Abstract:Male infertility is a disease which affects approximately 7% of men. Sperm morphology analysis (SMA) is one of the main diagnosis methods for this problem. Manual SMA is an inexact, subjective, non-reproducible, and hard to teach process. As a result, in this paper, we introduce a novel automatic SMA based on a neural architecture search algorithm termed Genetic Neural Architecture Search (GeNAS). For this purpose, we used a collection of images called MHSMA dataset contains 1,540 sperm images which have been collected from 235 patients with infertility problems. GeNAS is a genetic algorithm that acts as a meta-controller which explores the constrained search space of plain convolutional neural network architectures. Every individual of the genetic algorithm is a convolutional neural network trained to predict morphological deformities in different segments of human sperm (head, vacuole, and acrosome), and its fitness is calculated by a novel proposed method named GeNAS-WF especially designed for noisy, low resolution, and imbalanced datasets. Also, a hashing method is used to save each trained neural architecture fitness, so we could reuse them during fitness evaluation and speed up the algorithm. Besides, in terms of running time and computation power, our proposed architecture search method is far more efficient than most of the other existing neural architecture search algorithms.
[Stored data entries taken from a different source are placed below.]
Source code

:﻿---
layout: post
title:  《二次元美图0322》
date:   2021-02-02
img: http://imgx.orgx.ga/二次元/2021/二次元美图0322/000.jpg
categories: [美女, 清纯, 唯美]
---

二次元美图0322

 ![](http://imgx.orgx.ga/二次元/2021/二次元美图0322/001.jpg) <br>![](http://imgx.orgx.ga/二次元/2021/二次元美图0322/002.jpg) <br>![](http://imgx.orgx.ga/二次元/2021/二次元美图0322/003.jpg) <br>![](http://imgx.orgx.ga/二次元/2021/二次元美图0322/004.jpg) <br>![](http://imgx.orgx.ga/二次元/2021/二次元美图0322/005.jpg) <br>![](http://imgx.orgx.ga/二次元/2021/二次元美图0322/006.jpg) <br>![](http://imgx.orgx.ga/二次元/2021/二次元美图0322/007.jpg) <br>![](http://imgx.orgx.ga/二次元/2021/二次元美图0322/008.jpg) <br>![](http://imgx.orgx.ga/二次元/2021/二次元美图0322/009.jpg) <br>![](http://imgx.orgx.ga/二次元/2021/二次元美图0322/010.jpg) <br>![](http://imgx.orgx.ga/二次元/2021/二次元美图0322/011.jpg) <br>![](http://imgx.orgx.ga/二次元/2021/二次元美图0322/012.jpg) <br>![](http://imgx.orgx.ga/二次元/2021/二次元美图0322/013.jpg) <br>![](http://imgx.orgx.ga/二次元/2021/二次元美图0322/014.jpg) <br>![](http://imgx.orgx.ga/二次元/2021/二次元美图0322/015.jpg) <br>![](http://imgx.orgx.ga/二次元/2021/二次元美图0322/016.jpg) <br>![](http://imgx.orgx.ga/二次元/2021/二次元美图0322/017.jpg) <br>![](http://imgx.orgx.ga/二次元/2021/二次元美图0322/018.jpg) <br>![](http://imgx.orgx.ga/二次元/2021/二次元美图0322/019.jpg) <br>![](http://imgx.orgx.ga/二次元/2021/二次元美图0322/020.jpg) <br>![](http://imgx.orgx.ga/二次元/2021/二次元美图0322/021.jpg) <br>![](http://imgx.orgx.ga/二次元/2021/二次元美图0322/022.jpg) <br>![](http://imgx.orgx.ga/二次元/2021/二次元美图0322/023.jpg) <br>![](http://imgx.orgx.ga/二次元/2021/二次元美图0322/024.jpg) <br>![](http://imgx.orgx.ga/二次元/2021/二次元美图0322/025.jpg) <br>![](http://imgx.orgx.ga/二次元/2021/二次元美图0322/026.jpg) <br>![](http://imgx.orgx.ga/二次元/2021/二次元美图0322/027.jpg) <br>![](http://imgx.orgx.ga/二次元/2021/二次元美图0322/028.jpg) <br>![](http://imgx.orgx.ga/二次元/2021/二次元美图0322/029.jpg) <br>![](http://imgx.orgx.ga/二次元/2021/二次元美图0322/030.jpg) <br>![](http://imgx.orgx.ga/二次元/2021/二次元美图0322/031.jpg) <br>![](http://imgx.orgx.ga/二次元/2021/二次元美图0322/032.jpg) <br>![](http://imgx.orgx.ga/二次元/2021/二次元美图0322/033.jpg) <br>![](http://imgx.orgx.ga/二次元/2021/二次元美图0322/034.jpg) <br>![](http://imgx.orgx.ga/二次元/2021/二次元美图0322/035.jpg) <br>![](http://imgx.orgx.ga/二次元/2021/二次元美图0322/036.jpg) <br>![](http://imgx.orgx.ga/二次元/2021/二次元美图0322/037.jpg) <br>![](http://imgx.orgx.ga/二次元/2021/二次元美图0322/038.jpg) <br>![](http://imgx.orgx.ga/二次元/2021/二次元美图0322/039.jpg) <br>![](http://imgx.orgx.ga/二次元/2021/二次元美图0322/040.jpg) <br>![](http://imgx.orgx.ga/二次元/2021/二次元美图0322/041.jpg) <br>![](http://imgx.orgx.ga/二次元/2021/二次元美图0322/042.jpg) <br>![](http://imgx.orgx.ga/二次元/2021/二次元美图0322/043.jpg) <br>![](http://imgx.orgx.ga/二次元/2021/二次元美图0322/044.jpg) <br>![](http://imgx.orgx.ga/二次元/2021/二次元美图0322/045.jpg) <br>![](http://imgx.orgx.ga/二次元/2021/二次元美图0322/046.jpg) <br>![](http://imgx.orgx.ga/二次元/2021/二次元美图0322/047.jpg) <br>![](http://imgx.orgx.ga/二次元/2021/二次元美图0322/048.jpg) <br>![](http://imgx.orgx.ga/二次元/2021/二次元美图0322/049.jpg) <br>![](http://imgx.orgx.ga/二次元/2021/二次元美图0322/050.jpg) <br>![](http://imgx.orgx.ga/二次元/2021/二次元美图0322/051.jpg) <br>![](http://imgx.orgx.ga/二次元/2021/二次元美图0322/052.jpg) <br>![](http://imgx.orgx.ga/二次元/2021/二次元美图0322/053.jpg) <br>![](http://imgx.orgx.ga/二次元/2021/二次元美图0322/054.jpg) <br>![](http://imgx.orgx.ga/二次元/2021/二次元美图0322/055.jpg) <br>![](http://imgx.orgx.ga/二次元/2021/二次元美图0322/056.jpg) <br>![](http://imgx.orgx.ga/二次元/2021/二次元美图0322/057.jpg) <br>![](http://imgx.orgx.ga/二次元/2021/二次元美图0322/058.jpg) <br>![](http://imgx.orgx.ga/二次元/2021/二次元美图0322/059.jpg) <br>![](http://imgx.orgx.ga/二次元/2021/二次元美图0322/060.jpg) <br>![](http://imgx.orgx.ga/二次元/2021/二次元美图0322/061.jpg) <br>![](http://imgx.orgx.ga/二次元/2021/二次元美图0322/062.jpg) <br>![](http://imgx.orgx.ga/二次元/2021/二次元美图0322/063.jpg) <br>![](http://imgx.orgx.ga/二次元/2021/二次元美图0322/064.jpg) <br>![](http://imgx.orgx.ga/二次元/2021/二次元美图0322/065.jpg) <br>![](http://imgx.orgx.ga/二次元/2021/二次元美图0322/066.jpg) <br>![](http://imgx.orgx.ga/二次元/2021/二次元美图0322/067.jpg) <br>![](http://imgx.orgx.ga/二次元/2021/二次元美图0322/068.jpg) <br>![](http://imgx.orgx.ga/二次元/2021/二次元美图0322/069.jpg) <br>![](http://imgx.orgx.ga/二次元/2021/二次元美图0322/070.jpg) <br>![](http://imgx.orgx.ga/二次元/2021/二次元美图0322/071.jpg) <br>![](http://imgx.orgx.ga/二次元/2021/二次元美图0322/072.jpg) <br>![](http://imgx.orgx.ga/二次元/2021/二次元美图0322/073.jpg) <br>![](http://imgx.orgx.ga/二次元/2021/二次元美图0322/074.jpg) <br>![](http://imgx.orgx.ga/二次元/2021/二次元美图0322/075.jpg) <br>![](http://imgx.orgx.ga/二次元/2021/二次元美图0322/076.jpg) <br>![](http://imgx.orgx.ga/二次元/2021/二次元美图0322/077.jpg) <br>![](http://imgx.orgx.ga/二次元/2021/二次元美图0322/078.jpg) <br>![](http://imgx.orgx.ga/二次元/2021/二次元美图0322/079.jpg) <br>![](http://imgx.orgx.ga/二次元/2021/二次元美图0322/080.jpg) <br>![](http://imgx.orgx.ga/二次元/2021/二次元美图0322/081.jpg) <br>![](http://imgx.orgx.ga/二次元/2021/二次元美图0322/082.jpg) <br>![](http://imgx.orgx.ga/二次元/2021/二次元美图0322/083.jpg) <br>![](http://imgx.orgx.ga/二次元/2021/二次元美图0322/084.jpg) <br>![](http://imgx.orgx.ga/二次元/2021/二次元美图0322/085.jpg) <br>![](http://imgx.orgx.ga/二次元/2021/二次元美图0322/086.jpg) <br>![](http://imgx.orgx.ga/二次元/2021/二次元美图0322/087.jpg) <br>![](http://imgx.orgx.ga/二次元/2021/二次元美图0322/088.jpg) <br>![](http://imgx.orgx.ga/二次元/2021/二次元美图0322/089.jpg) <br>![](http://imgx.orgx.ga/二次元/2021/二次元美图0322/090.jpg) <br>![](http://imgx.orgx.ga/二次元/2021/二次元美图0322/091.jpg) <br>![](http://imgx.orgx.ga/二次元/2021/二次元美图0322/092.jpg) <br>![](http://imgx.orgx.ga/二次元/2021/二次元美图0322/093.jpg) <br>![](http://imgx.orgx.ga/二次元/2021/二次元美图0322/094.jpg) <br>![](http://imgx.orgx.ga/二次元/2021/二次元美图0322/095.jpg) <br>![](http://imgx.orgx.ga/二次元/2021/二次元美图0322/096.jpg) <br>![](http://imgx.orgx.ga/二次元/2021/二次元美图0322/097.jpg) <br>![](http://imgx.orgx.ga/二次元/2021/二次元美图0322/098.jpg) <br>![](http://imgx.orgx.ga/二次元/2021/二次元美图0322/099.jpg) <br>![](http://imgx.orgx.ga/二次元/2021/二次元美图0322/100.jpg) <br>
Additionally, other proposed methods have been evaluated on balanced datasets, whereas GeNAS is built specifically for noisy, low quality, and imbalanced datasets which are common in the field of medical imaging. In our experiments, the best neural architecture found by GeNAS has reached an accuracy of 92.66%, 77.33%, and 77.66% in the vacuole, head, and acrosome abnormality detection, respectively. In comparison to other proposed algorithms for MHSMA dataset, GeNAS achieved state-of-the-art results.